## WHAT THIS TASK INVOLVES
Whenever the word "absolute" shows up in a line of the data, copy that line.

:::::

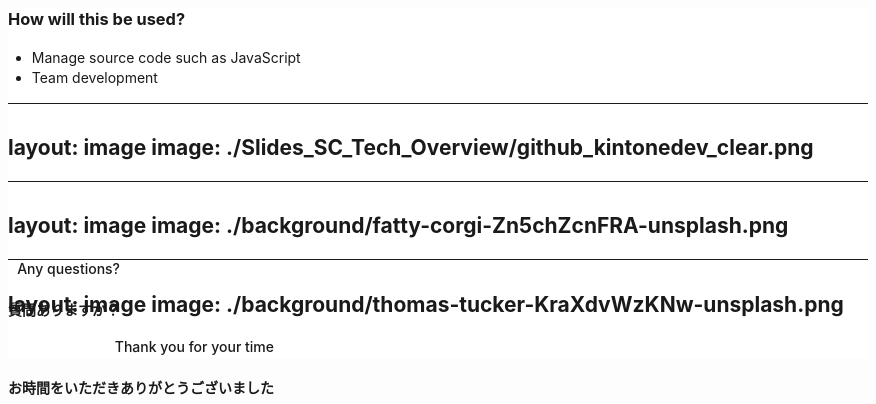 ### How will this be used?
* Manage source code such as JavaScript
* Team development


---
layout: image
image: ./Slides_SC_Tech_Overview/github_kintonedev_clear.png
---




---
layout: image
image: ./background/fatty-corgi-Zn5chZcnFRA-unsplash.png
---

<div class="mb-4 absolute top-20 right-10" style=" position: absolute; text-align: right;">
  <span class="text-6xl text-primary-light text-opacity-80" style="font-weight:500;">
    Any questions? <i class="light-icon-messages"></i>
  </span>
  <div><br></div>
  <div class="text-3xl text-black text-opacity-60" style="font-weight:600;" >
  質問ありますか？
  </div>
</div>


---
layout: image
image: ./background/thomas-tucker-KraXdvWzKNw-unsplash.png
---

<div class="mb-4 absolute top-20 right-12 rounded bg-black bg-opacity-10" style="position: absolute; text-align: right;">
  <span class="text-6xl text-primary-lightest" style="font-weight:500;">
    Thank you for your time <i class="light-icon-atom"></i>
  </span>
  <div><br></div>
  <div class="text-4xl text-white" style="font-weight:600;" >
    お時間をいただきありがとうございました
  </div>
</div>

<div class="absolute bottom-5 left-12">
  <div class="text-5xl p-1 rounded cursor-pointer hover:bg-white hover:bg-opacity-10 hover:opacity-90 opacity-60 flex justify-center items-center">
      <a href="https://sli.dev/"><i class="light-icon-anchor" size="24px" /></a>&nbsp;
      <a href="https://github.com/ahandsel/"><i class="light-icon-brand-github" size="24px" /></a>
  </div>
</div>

:::::

## YOUR SOLUTION
<div class="mb-4 absolute top-20 right-10" style=" position: absolute; text-align: right;">
<div class="mb-4 absolute top-20 right-12 rounded bg-black bg-opacity-10" style="position: absolute; text-align: right;">
<div class="absolute bottom-5 left-12">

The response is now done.